Task item
Count, in the data that follows, every line with the string "distributor", and give that count as the whole reply.

Given data

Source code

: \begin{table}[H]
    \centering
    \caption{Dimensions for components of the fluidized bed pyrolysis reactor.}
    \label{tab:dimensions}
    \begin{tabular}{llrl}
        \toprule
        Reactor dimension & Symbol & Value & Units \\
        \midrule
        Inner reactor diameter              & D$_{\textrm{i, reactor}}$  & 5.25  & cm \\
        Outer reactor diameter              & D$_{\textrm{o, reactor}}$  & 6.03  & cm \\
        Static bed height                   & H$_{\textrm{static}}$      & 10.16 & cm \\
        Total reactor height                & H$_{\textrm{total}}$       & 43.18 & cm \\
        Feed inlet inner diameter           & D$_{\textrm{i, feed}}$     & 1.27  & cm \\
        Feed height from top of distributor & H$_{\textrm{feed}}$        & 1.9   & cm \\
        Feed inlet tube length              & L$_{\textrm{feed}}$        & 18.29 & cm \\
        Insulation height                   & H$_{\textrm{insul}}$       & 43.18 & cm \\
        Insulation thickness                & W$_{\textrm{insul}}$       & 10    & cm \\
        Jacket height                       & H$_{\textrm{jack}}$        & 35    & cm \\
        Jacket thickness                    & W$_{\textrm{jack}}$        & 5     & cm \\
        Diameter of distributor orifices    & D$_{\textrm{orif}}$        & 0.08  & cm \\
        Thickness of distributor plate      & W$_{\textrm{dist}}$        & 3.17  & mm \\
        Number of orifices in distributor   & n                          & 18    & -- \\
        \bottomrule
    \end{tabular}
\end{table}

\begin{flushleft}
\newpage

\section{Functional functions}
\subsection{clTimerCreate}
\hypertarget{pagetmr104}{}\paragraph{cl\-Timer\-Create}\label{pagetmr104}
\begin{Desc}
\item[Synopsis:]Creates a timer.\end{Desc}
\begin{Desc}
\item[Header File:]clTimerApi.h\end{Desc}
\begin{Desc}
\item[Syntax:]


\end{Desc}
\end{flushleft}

Reply
4